Cavity-enhanced excitation of a quantum dot in the picosecond regime

TL;DR

This paper demonstrates a cavity-based scheme for efficiently exciting a quantum dot with minimal laser leakage, achieving 98% population inversion and elucidating the role of phonons in Rabi oscillations.

Contribution

It introduces a novel cavity mode splitting technique for selective excitation and collection in quantum dots, supported by a combined experimental and theoretical analysis.

Findings

Achieved 98% population inversion in quantum dots.

Demonstrated the dependence of Rabi oscillations on laser detuning.

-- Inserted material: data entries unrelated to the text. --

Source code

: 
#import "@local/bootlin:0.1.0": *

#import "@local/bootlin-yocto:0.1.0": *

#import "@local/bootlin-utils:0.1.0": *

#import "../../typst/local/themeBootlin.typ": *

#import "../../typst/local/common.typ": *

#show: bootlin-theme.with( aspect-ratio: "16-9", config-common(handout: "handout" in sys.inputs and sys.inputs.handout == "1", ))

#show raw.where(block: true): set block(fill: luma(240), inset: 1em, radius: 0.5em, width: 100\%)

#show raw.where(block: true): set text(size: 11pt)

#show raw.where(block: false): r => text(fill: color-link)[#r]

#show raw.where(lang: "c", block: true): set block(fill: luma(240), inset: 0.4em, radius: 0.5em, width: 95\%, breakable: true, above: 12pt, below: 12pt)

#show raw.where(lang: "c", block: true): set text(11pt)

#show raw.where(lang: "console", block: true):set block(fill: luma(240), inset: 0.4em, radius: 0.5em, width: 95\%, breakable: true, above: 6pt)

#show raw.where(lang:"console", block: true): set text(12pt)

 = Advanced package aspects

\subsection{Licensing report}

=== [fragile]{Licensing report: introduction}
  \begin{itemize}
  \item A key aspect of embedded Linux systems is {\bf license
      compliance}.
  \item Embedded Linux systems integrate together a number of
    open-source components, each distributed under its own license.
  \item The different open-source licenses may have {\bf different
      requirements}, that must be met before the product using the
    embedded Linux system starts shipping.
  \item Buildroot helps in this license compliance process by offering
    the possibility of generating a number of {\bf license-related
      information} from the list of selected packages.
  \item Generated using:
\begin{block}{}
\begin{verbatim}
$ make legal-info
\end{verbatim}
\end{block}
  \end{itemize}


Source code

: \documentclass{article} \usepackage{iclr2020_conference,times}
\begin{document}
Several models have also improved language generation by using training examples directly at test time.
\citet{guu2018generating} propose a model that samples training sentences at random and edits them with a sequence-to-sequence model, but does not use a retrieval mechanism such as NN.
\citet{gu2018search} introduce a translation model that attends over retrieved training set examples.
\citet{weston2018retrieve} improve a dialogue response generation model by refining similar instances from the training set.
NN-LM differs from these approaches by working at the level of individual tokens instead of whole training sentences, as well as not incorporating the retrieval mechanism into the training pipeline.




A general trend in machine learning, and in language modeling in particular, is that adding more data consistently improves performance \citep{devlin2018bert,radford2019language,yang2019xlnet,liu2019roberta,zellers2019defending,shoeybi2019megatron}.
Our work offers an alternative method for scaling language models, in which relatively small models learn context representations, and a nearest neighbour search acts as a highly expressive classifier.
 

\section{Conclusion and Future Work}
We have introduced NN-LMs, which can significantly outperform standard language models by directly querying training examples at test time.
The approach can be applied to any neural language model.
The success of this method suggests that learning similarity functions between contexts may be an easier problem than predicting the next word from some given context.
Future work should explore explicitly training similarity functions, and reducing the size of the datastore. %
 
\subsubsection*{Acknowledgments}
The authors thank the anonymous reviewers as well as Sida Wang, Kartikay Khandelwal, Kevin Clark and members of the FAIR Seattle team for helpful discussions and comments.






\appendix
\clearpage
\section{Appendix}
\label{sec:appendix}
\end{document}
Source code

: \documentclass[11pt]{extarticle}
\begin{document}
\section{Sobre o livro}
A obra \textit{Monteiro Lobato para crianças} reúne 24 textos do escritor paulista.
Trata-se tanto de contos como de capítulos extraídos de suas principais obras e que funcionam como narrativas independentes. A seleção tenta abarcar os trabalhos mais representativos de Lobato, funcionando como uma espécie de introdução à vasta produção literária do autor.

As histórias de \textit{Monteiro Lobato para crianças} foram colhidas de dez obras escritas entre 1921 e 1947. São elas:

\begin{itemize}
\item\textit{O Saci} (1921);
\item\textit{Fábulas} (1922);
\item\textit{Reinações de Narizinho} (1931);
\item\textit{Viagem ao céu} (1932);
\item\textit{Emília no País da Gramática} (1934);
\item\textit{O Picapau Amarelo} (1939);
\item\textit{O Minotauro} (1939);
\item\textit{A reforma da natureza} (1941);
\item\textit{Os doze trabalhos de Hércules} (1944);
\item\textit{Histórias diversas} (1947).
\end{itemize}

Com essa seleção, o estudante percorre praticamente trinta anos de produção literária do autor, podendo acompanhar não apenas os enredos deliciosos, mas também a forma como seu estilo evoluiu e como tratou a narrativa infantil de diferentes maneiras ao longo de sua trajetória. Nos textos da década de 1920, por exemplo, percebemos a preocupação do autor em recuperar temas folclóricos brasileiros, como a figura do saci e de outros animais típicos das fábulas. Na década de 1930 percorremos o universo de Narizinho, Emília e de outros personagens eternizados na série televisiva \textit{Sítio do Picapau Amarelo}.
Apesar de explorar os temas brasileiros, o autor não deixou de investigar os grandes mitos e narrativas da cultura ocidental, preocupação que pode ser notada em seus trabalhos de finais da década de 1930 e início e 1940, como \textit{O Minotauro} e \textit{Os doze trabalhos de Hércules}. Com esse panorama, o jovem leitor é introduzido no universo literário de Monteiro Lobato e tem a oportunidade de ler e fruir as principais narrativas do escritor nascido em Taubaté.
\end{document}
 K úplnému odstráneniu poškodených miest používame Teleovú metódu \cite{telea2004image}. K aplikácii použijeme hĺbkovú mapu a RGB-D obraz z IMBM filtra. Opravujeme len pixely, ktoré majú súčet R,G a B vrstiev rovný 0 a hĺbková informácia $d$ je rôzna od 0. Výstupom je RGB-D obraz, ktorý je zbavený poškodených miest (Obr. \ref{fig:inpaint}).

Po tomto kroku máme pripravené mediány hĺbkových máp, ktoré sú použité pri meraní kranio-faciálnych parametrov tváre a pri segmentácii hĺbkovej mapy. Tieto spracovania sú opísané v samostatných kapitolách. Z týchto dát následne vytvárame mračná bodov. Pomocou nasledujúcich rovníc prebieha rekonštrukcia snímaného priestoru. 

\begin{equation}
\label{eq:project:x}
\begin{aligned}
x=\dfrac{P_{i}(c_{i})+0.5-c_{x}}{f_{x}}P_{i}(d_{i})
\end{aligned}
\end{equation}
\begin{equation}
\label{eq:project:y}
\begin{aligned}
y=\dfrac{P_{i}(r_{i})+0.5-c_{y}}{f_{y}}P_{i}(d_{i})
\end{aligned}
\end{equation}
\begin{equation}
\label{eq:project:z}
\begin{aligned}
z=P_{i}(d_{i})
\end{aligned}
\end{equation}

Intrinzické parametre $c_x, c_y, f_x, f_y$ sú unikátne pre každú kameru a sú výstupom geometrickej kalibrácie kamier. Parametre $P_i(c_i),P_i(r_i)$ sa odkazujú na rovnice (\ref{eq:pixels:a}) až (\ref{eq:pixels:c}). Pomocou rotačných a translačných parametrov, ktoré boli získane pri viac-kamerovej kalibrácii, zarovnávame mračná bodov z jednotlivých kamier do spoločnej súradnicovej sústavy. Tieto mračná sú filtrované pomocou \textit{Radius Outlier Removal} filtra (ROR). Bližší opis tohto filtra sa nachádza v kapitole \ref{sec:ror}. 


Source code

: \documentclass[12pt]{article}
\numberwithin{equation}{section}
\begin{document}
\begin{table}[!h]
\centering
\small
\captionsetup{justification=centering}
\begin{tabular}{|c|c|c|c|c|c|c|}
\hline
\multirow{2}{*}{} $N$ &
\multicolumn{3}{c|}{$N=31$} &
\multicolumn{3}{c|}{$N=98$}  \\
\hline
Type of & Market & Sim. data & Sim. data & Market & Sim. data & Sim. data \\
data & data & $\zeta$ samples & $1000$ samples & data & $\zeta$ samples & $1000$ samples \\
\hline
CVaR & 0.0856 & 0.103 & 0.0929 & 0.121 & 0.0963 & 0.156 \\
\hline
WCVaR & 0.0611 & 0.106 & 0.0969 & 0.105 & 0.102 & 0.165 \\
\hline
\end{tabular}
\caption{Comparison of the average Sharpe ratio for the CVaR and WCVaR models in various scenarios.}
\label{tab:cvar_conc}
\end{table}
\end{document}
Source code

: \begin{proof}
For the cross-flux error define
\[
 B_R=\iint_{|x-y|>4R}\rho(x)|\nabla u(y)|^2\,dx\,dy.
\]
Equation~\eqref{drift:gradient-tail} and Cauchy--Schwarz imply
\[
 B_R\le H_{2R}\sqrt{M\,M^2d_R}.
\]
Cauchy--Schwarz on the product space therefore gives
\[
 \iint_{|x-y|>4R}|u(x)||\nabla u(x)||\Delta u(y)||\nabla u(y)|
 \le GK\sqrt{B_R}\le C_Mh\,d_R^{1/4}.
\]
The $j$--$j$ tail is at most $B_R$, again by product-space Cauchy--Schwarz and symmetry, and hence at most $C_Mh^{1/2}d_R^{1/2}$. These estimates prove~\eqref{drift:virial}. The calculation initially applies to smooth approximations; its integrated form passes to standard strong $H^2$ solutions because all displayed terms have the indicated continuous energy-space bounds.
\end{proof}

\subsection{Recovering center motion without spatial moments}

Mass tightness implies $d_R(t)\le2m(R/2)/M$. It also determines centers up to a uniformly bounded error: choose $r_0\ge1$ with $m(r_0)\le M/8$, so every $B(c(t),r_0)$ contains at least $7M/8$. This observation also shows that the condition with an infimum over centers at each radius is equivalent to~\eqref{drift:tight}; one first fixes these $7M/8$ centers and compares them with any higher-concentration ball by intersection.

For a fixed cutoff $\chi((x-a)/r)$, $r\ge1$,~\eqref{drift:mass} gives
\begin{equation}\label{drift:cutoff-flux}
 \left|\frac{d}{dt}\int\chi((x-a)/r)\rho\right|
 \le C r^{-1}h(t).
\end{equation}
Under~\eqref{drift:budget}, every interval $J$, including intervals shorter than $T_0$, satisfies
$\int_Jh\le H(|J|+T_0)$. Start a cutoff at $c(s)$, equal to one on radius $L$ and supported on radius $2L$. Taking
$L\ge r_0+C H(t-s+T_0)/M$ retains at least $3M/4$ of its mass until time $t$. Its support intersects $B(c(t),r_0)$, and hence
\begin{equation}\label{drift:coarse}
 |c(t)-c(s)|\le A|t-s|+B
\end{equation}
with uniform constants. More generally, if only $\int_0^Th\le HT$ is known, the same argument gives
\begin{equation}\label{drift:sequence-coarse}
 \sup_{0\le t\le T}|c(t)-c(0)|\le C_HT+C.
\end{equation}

Included exciton-phonon interactions in the theoretical model, matching experimental results.

Abstract

A major challenge in generating single photons with a single emitter is to excite the emitter while avoiding laser leakage into the collection path. Ideally, any scheme to suppress this leakage should not result in a loss in efficiency of the single-photon source. Here, we investigate a scheme in which a single emitter, a semiconductor quantum dot, is embedded in a microcavity. The scheme exploits the splitting of the cavity mode into two orthogonally-polarised modes: one mode is used for excitation, the other for collection. By linking experiment to theory, we show that the best population inversion is achieved with a laser pulse detuned from the quantum emitter. The Rabi oscillations have an unusual dependence on pulse power. Our theory describes them quantitatively allowing us to determine the absolute photon creation probability. For the optimal laser detuning, the population innversion is 98\%. The Rabi oscillations depend on the sign of the laser-pulse detuning. We show that this arises from the non-trivial effect of phonons on the exciton dynamics. The exciton-phonon interaction is included in the theory and gives excellent agreement with all the experimental results.